THE PROBLEM: Below are the records; pull every line that includes "Before".

THE RECORDS:
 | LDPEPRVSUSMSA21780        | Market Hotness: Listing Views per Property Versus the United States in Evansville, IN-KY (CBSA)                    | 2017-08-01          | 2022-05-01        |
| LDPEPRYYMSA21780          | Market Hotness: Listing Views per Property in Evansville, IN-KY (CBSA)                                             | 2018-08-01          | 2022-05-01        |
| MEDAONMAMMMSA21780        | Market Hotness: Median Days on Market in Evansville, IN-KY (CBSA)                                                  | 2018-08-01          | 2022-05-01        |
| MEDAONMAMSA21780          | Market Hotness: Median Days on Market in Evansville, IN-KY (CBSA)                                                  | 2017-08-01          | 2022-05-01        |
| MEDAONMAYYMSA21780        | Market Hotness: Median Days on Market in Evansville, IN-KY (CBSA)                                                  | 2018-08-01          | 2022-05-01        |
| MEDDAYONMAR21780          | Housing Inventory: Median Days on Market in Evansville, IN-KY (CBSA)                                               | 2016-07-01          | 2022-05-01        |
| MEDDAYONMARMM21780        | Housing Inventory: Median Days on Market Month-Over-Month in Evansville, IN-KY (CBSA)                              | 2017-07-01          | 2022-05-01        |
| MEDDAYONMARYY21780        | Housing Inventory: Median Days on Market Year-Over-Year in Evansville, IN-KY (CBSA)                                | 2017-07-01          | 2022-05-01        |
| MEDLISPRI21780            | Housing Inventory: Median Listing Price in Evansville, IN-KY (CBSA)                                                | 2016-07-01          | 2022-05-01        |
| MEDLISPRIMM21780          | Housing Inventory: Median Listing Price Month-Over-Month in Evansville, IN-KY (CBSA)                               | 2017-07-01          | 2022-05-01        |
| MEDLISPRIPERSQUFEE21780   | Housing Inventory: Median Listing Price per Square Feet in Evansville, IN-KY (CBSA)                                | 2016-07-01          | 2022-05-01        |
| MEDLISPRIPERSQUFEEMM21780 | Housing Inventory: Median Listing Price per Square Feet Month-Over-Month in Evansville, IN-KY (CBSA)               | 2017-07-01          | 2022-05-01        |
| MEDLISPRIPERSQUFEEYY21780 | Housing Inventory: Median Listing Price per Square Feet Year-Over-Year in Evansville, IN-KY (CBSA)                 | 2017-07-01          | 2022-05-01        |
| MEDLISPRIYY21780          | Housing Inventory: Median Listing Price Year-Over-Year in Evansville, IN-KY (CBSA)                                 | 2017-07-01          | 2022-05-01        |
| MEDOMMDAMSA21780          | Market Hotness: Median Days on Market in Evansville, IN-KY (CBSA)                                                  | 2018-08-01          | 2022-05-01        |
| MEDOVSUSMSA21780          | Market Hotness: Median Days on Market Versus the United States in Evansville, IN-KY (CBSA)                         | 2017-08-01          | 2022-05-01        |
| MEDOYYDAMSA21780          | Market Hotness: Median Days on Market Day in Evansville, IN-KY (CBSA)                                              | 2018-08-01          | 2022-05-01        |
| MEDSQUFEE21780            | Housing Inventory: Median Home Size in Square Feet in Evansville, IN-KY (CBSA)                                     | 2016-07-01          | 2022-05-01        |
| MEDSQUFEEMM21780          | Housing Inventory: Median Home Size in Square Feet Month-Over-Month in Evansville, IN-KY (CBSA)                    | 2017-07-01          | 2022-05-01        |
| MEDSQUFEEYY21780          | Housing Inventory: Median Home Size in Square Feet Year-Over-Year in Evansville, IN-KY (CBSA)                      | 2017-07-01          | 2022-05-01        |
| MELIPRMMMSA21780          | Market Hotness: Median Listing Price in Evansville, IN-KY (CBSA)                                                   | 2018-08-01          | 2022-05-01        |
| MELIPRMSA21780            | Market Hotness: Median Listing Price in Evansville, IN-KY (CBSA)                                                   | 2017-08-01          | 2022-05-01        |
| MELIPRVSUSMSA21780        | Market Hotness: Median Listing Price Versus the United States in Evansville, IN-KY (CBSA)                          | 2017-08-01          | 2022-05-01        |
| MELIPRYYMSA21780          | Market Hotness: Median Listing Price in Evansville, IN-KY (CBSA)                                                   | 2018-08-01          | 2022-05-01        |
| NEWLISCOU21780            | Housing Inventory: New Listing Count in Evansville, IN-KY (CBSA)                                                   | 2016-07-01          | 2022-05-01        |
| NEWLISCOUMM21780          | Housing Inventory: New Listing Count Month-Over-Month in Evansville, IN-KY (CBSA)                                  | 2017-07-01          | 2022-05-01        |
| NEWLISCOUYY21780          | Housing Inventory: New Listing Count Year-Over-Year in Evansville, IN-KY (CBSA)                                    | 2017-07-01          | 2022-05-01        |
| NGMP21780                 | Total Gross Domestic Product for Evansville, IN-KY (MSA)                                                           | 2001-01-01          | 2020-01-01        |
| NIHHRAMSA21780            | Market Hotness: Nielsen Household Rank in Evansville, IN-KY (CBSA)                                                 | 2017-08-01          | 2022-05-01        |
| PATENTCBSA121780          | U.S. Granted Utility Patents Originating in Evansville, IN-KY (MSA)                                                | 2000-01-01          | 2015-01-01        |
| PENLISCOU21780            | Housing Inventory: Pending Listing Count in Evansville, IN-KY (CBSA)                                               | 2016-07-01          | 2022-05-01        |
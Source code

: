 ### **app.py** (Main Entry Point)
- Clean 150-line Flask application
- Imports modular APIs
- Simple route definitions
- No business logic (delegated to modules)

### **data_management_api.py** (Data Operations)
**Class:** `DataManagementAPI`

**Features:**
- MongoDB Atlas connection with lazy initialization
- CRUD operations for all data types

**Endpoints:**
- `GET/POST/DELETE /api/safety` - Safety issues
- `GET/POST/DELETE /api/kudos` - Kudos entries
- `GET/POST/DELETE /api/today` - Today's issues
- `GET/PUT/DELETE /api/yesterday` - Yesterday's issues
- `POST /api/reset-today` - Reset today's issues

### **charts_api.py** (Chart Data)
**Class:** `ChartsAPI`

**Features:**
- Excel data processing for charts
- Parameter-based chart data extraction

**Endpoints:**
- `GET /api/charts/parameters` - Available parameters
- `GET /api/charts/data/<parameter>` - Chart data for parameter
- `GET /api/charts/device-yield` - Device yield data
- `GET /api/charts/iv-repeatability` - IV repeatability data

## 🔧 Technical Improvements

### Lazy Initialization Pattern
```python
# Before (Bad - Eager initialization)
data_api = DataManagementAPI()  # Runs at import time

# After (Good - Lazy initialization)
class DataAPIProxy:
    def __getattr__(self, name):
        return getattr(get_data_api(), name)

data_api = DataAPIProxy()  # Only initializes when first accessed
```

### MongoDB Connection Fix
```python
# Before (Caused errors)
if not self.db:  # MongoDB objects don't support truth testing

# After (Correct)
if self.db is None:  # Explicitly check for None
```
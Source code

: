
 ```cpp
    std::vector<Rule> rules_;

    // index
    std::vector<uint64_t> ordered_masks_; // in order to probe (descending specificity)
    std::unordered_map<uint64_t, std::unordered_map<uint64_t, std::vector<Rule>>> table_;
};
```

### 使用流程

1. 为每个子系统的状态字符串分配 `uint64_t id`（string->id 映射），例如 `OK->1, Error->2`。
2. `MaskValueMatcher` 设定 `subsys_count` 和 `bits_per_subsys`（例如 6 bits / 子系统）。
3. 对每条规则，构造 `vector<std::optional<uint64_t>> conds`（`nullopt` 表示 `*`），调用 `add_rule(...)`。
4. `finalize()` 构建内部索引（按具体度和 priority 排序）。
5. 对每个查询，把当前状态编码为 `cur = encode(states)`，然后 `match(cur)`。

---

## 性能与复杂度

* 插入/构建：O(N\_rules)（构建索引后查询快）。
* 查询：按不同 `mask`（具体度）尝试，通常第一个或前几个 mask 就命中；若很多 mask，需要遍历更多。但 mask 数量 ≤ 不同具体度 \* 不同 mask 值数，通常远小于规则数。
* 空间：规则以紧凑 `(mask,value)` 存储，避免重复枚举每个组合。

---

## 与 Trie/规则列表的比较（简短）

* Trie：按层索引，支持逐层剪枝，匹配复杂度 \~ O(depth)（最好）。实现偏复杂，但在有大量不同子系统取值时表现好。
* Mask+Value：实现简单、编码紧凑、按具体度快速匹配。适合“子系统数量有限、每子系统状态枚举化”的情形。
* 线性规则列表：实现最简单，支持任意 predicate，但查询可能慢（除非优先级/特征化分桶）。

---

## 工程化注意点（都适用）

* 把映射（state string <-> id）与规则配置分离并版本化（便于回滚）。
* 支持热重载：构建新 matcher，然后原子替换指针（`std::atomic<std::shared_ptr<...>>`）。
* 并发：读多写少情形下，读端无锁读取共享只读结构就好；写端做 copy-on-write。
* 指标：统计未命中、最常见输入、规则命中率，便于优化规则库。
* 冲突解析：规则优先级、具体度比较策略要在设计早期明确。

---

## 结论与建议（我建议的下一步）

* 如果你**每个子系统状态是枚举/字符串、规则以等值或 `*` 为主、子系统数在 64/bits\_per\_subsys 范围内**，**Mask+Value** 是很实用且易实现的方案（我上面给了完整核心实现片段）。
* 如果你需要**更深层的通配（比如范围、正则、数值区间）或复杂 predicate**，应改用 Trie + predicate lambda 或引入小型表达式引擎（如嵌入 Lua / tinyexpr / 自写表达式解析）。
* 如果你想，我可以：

RESPONSE BOX:
# Before (Bad - Eager initialization)
# Before (Caused errors)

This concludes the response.